多くのITプロフェッショナルは、人工知能(AI)と機械学習をビジネス課題に応用するという任務を背負っている。これは、製品やサービスを改善できるのではないかという期待があるからだ。一方、新しいアプローチである「AIOps」は、厄介なIT運用の問題に機械のインテリジェンスを適用するものだ。
提供:Joe McKendrick
Constellation Researchが最近発表したレポートでは、AIOpsはIT運用の現状を改善し、長年に渡って積み重なってきたアーキテクチャーのスパゲッティを解きほぐすのに有効だと主張している。このレポートの著者であるAndy Thurai氏は、「ITリーダーは、効率化という大きな課題に直面している。これは、彼らがあまりにも多くのツールを抱え、サイロ化されてしまっているからだ」と述べている。「データが断片化しているのに加えて、多くのツールが同じイベントに対して複数のアラートを発生させているため、『アラート疲れ』が起きている」
Thurai氏は、「AIOpsは、AIを使ってIT運用を強化するものだ」と説明している。「一部の誤解とは異なり、AIOpsはIT運用によってAIを改善するものではなく、むしろその逆だ」
同氏は、AIOpsはITチームの生産性を改善する可能性を持ったツールであると述べ、IT運用の複雑性を管理するために、AIOpsの採用を検討すべき理由を7つ挙げている。
- IT運用のノイズ、アラート疲れの軽減。「今日のITチームは、間違ったアラームによって発生するノイズの量や、1つのインシデントにあまりにも多くのアラートが出ることによって疲弊してしまっている」とThurai氏は述べ、「ノイズの量が多すぎると、アラート疲れが起きてしまう場合がある」と指摘する。同氏によれば、AIOpsは、このノイズを80~90%減らすことに寄与できると推定されるという。

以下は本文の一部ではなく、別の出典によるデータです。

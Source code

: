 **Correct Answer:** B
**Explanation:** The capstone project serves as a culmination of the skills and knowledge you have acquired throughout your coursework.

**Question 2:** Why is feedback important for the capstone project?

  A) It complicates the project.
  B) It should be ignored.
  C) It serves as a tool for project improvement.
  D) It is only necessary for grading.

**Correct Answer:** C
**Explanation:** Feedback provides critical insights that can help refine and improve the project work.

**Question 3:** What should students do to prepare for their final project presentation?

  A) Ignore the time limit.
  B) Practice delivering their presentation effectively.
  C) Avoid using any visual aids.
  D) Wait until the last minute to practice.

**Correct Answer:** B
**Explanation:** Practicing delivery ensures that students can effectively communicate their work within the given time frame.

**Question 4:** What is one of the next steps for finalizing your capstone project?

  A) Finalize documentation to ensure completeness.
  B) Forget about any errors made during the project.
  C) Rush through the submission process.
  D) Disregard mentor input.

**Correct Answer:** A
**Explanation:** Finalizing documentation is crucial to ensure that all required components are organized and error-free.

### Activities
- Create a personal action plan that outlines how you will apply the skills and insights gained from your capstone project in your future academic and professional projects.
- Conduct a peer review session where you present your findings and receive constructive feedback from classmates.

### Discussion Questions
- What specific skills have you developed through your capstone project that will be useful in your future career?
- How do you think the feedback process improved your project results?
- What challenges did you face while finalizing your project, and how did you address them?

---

- 根本原因分析のスピードアップ。Thurai氏は、今日のマルチクラウド環境やハイブリッド環境では、「インシデントを引き起こす原因となったイベントを特定することは極めて難しい」と述べ、「根本原因分析の最も大きな問題は、スタック全体にわたって同時に発生しているログや、指標や、トレースをつなぎ合わせることだ」と説明している。AIOpsは、異常の原因を浮き彫りにするのに役立つ。また、AIOpsのソリューションは、「インシデント時のタイムラインを、発生時から順番に示すことができる」という。